Now, improvements are coming with the introduction of green product lines like Clorox’s Green Works. Green Works products include all purpose cleaner, bathroom cleaner, toilet bowl cleaner, dilutable cleaner, and glass and surface cleaner. When I spied some prominently displayed at my local Giant for just $2.99 per 24 oz. bottle, I decided to try the natural bathroom cleaner. After all, I’ve spent more than twice that much on natural cleaners from companies that specialize in green products but are hardly household cleanliness icons, like the Clorox Company.

It’s Green, It Works, and It’s a Bargain at $2.99

Here’s what I noticed when I put Green Works to the test on my dirty bathroom sinks:

• Easy-to-pump trigger – it felt like a “real” cleaning product with foam and spray options;
• Mild, clean scent; and
• Fast working effectiveness.

Incredibly easy to use, all I needed to do was swish some wet towels around the sink and the caked on soap scum and dreck came up really quickly. The entire cleaning process took only seconds, with just a wipe, rather than a true hard scrub.

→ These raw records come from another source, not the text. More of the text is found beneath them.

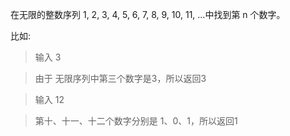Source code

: 在无限的整数序列 1, 2, 3, 4, 5, 6, 7, 8, 9, 10, 11, ...中找到第 n 个数字。

比如:
>输入 3

>由于 无限序列中第三个数字是3，所以返回3

>输入 12

>第十、十一、十二个数字分别是 1、0、1，所以返回1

Some skeptics may question whether Clorox can be trusted to introduce a truly natural product. While there’s no true standard for “natural” products, the Clorox Company states, “We set ourselves a very stringent standard. The ingredients must come from renewable resources, be biodegradable and free of petrochemicals. Green Works™ cleaners are at least 99% natural. In certain cases we had to use synthetic ingredients, like the preservative and green colorant.” The package ingredients are clearly listed. For example, the natural bathroom cleaner contains coconut-based cleaning agent (nonionic surfactant), glycolic acid, essential lemon oil and filtered water. The label also points out that it contains no bleach and no phosphorus.

My only complaint? I didn’t see any large refill containers. I hope Clorox is not expecting green consumers to repurchase these relatively small 24 ounce containers. Sure, there’s a bold printed request to please recycle the packaging, but I didn’t see any large refill containers in the store, nor pictured on their website or mentioned in their press release. These would be an obvious addition for such a complete product line, so lets hope the large refill containers appear in grocery store aisles soon.